Tuesday, July 8, 2008

US Department of State Regarding Adoption from India



April 2008

: The following is intended as a general guide to assist U.S. citizens who plan to adopt a child from a foreign country. Three sets of laws are particularly relevant: 1) the laws of the child’s country of birth govern all activity in that country including the eligibility of individual children for adoption, as well as the adoption of children in that country in general; 2) the laws of the adoptive parents’ state of residence establish qualifications they must meet in order to adopt; and 3) U.S. immigration law governs the immigration of the child to the United States. In addition, the Hague Convention on Intercountry Adoption, to which the United States became a party on April 1, 2008, establishes legal and regulatory requirements for intercountry adoption.

The adoption of children from countries that are party to the Hague Convention must follow the procedures outlined by the Convention, and its U.S. implementing legislation, the Intercountry Adoption Act of 2000 (IAA). More information on the IAA and the Convention can be found at travel.state.gov on the Children and Family pages on intercounry adoption.

The information in this flyer relating to the legal requirements of specific foreign countries is based on public sources and our current understanding. It does not necessarily reflect the actual state of the laws of a child’s country of birth and is provided for general information only. Moreover, U.S. immigration law, including regulations and interpretation, changes from time to time. This flyer reflects our current understanding of the law as of this date and is not legally authoritative. Questions involving foreign and U.S. immigration laws and legal interpretation should be addressed respectively to qualified foreign or U.S. legal counsel.


India is a party to the Hague Convention on Protection of Children and Co-operation in Respect of Intercountry Adoption (the Convention) and with which the Convention is in force for the United States .

Under U.S. law, an adoption case involving a Convention country already in process on April 1, 2008 when the Convention entered into force with respect to the U.S. did not/not change into a Hague case on that date. These transition cases will continue to be processed in accordance with the immigration regulations for orphan adoptions which were in effect at the time the case was filed, explained in the State Department Flyer “How Can Adopted Children Come to the United States ”.

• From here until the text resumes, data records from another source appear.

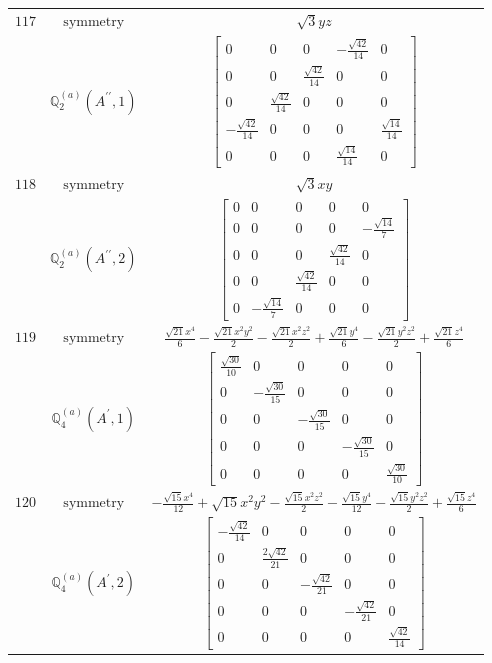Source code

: \documentclass[fleqn,8pt,landscape]{jsarticle}
\begin{document}
\begin{longtable}{ccc}
$ 117 $ & $ \text{symmetry} $ & $ \sqrt{3} y z $ \\
$  $ & $ \mathbb{Q}_{2}^{(a)}(A^{\prime\prime},1) $ & $ \begin{bmatrix} 0 & 0 & 0 & - \frac{\sqrt{42}}{14} & 0 \\ 0 & 0 & \frac{\sqrt{42}}{14} & 0 & 0 \\ 0 & \frac{\sqrt{42}}{14} & 0 & 0 & 0 \\ - \frac{\sqrt{42}}{14} & 0 & 0 & 0 & \frac{\sqrt{14}}{14} \\ 0 & 0 & 0 & \frac{\sqrt{14}}{14} & 0 \end{bmatrix} $ \\ \hline
$ 118 $ & $ \text{symmetry} $ & $ \sqrt{3} x y $ \\
$  $ & $ \mathbb{Q}_{2}^{(a)}(A^{\prime\prime},2) $ & $ \begin{bmatrix} 0 & 0 & 0 & 0 & 0 \\ 0 & 0 & 0 & 0 & - \frac{\sqrt{14}}{7} \\ 0 & 0 & 0 & \frac{\sqrt{42}}{14} & 0 \\ 0 & 0 & \frac{\sqrt{42}}{14} & 0 & 0 \\ 0 & - \frac{\sqrt{14}}{7} & 0 & 0 & 0 \end{bmatrix} $ \\ \hline
$ 119 $ & $ \text{symmetry} $ & $ \frac{\sqrt{21} x^{4}}{6} - \frac{\sqrt{21} x^{2} y^{2}}{2} - \frac{\sqrt{21} x^{2} z^{2}}{2} + \frac{\sqrt{21} y^{4}}{6} - \frac{\sqrt{21} y^{2} z^{2}}{2} + \frac{\sqrt{21} z^{4}}{6} $ \\
$  $ & $ \mathbb{Q}_{4}^{(a)}(A^{\prime},1) $ & $ \begin{bmatrix} \frac{\sqrt{30}}{10} & 0 & 0 & 0 & 0 \\ 0 & - \frac{\sqrt{30}}{15} & 0 & 0 & 0 \\ 0 & 0 & - \frac{\sqrt{30}}{15} & 0 & 0 \\ 0 & 0 & 0 & - \frac{\sqrt{30}}{15} & 0 \\ 0 & 0 & 0 & 0 & \frac{\sqrt{30}}{10} \end{bmatrix} $ \\ \hline
$ 120 $ & $ \text{symmetry} $ & $ - \frac{\sqrt{15} x^{4}}{12} + \sqrt{15} x^{2} y^{2} - \frac{\sqrt{15} x^{2} z^{2}}{2} - \frac{\sqrt{15} y^{4}}{12} - \frac{\sqrt{15} y^{2} z^{2}}{2} + \frac{\sqrt{15} z^{4}}{6} $ \\
$  $ & $ \mathbb{Q}_{4}^{(a)}(A^{\prime},2) $ & $ \begin{bmatrix} - \frac{\sqrt{42}}{14} & 0 & 0 & 0 & 0 \\ 0 & \frac{2 \sqrt{42}}{21} & 0 & 0 & 0 \\ 0 & 0 & - \frac{\sqrt{42}}{21} & 0 & 0 \\ 0 & 0 & 0 & - \frac{\sqrt{42}}{21} & 0 \\ 0 & 0 & 0 & 0 & \frac{\sqrt{42}}{14} \end{bmatrix} $ \\ \hline

\end{longtable}
\end{document}
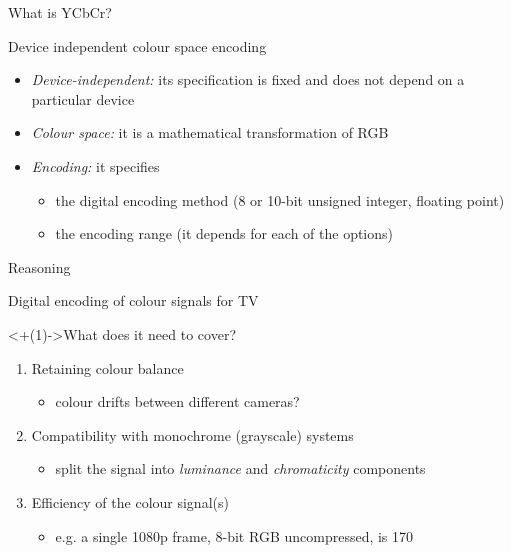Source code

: \documentclass[aspectratio=169]{fireshonks}
\begin{document}
\begin{frame}{What is YCbCr?}
  \begin{center}
    Device independent colour space encoding
  \end{center}

  \begin{itemize}[<+(1)->]
    \item \emph{Device-independent:} its specification is fixed and does not depend on a particular device
    \item \emph{Colour space:} it is a mathematical transformation of RGB
    \item \emph{Encoding:} it specifies
          \begin{itemize}
            \item the digital encoding method (8 or 10-bit unsigned integer, floating point)
            \item the encoding range (it depends for each of the options)
          \end{itemize}
  \end{itemize}
\end{frame}
\begin{frame}{Reasoning}
  \begin{center}
    Digital encoding of colour signals for TV
  \end{center}

  \uncover<+(1)->{What does it need to cover? \autocite{tooms}}
  \begin{enumerate}[<+(1)->]
    \item Retaining colour balance
          \begin{itemize}
            \item colour drifts between different cameras? 
          \end{itemize}
    \item Compatibility with monochrome (grayscale) systems
          \begin{itemize}
            \item split the signal into \emph{luminance} and \emph{chromaticity} components
          \end{itemize}
    \item Efficiency of the colour signal(s)
          \begin{itemize}
            \item e.g. a single 1080p frame, 8-bit RGB uncompressed, is \SI{170}{\mega\byte}
          \end{itemize}
  \end{enumerate}
\end{frame}
\end{document}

If the Application for Advance Processing of an Orphan Petition (I-600A) or Petition to Classify an Orphan as an Immediate Relative (I-600) was filed before April 1, 2008, then the Convention and the IAA will not apply to that case. The Department of Homeland Security’s U.S. Citizenship and Immigration Service (USCIS) considers a case properly filed when USCIS receives an application or petition along with any required filing fee. The filing date is stamped on the application or petition to show the time and date of actual receipt. For further information on transition cases, please see the FAQs: Transition Cases and the Hague Adoption Convention .

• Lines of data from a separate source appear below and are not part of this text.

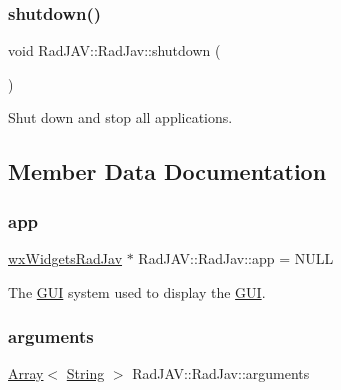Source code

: \subsubsection{\texorpdfstring{shutdown()}{shutdown()}}
{\footnotesize\ttfamily void Rad\+J\+A\+V\+::\+Rad\+Jav\+::shutdown (\begin{DoxyParamCaption}{ }\end{DoxyParamCaption})\hspace{0.3cm}{\ttfamily [static]}}



Shut down and stop all applications. 



\subsection{Member Data Documentation}
\mbox{\label{class_rad_j_a_v_1_1_rad_jav_aa7084f6f5e9bfddf213a16c06878cb36}} 
\subsubsection{\texorpdfstring{app}{app}}
{\footnotesize\ttfamily \mbox{\hyperlink{class_rad_j_a_v_1_1wx_widgets_rad_jav}{wx\+Widgets\+Rad\+Jav}} $\ast$ Rad\+J\+A\+V\+::\+Rad\+Jav\+::app = N\+U\+LL\hspace{0.3cm}{\ttfamily [static]}}



The \mbox{\hyperlink{namespace_rad_j_a_v_1_1_g_u_i}{G\+UI}} system used to display the \mbox{\hyperlink{namespace_rad_j_a_v_1_1_g_u_i}{G\+UI}}. 

\mbox{\label{class_rad_j_a_v_1_1_rad_jav_a8a4b1ccb076b4ffa84b285d8c1d1e050}} 
\subsubsection{\texorpdfstring{arguments}{arguments}}
{\footnotesize\ttfamily \mbox{\hyperlink{class_rad_j_a_v_1_1_array}{Array}}$<$ \mbox{\hyperlink{class_rad_j_a_v_1_1_string}{String}} $>$ Rad\+J\+A\+V\+::\+Rad\+Jav\+::arguments\hspace{0.3cm}{\ttfamily [static]}}



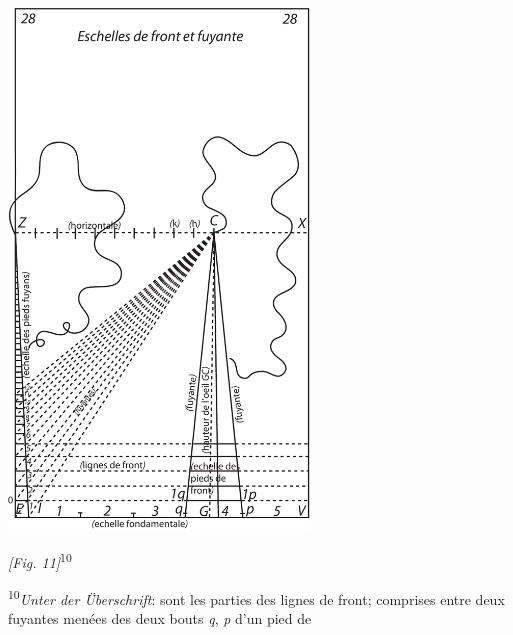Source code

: \begin{center}
\includegraphics[width=0.6\textwidth]{images/T28-Desargues}\\\rule[-4mm]{0mm}{10mm}\textit{[Fig. 11]}\textsuperscript{10}
\end{center}
\footnoterule %
\pstart\hspace{-10pt}\textsuperscript{10}\textit{Unter der \"{U}berschrift}:  sont les parties des lignes de front; comprises entre deux fuyantes\protect{} men\'{e}es des deux bouts \textit{q}, \textit{p} d'un pied de
\\
\footnoterule\\
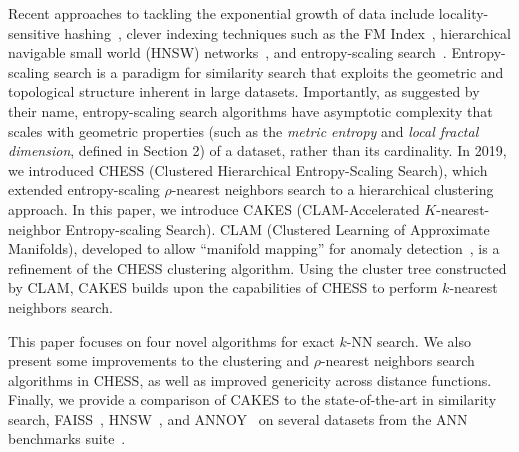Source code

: Recent approaches to tackling the exponential growth of data include locality-sensitive hashing~\cite{indyk1999sublinear}, clever indexing techniques such as the FM Index~\cite{simpson2010efficient}, hierarchical navigable small world (HNSW) networks~\cite{Malkov2016EfficientAR}, and entropy-scaling search~\cite{yu2015entropy, ishaq2019clustered}.
Entropy-scaling search is a paradigm for similarity search that exploits the geometric and topological structure inherent in large datasets.
Importantly, as suggested by their name, entropy-scaling search algorithms have asymptotic complexity that scales with geometric properties (such as the \emph{metric entropy} and \emph{local fractal dimension}, defined in Section 2) of a dataset, rather than its cardinality.
In 2019, we introduced CHESS (Clustered Hierarchical Entropy-Scaling Search), which extended entropy-scaling $\rho$-nearest neighbors search to a hierarchical clustering approach.
In this paper, we introduce CAKES (CLAM-Accelerated $K$-nearest-neighbor Entropy-scaling Search).
CLAM (Clustered Learning of Approximate Manifolds), developed to allow ``manifold mapping'' for anomaly detection~\cite{ishaq2021clustered}, is a refinement of the CHESS clustering algorithm. 
Using the cluster tree constructed by CLAM, CAKES builds upon the capabilities of CHESS to perform $k$-nearest neighbors search.

This paper focuses on four novel algorithms for exact $k$-NN search.
We also present some improvements to the clustering and $\rho$-nearest neighbors search algorithms in CHESS, as well as improved genericity across distance functions.
Finally, we provide a comparison of CAKES to the state-of-the-art in similarity search, FAISS~\cite{johnson2019billion}, HNSW~\cite{malkov2016hnsw}, and ANNOY~\cite{annoy} on several datasets from the ANN benchmarks suite~\cite{aumuller2020ann}.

Under Indian law, foreign prospective adoptive parents considering adoption of a child from India are required to use an adoption agency that is “enlisted” with the Indian Central Adoption Resource Agency (CARA). Further details on enlisted agencies may be found on the CARA web site at http://www.adoptionindia.nic.in/carahome.html

It is important to note that Indian law does not permit foreigners to adopt Indian children, but rather to receive guardianship (custody) that allows the prospective adoptive parents to depart India and to adopt the child in the parents home country.

Recent U.S. immigrant visa statistics reflect the following pattern for issuance of immigrant visas to Indian orphans:

Fiscal Year

Number of Immigrant Visas Issued

FY 2007


FY 2006


FY 2005


FY 2004


FY 2003


ADOPTION AUTHORITY IN INDIA : The official national agency that oversees the intercountry adoptions in India is the Central Adoption Resource Agency. Its contact information is:

Central Adoption Resource Agency (CARA)
Ministry of Social Justice and Empowerment
West Block VIII, Wing II
2nd Floor, R.K. Puram
New Delhi - 110 066
Tel: 91-011 618-0194
Fax: 91-011 618-0198
Web site: www.adoptionindia.nic.in
E-Mail: CARA@bol.net.in

Couples with a composite age of 90 or less, or single persons up to age 45 can adopt; parents should be at least 21 years older than the child; in no case can a prospective adoptive parent be less than 30 or more than 55. Please refer them to the CARA website for specific details.

There are no residency requirements in order to obtain legal custody of an Indian orphan.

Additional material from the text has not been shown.